§ Task to complete: Below are the records; copy each line in which "build" occurs.

§ Extracted data:
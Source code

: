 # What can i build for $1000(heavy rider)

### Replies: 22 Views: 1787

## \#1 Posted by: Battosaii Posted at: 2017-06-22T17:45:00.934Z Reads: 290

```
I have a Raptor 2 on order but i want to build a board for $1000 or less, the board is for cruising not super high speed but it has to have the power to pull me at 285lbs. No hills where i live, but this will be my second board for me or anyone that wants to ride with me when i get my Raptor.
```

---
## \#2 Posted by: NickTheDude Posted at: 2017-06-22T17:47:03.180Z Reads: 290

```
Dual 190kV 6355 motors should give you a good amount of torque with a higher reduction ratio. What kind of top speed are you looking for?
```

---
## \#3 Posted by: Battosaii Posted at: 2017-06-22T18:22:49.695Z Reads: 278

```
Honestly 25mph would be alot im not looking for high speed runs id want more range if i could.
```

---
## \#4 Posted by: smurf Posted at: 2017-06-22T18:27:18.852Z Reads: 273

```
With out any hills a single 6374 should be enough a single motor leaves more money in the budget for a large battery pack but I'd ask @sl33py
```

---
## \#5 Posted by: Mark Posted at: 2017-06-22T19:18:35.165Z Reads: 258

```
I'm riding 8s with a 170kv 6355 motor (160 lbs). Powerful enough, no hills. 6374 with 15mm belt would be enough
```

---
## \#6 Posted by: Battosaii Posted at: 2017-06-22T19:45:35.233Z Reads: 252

§ Result of this task:
: # What can i build for $1000(heavy rider)
I have a Raptor 2 on order but i want to build a board for $1000 or less, the board is for cruising not super high speed but it has to have the power to pull me at 285lbs. No hills where i live, but this will be my second board for me or anyone that wants to ride with me when i get my Raptor.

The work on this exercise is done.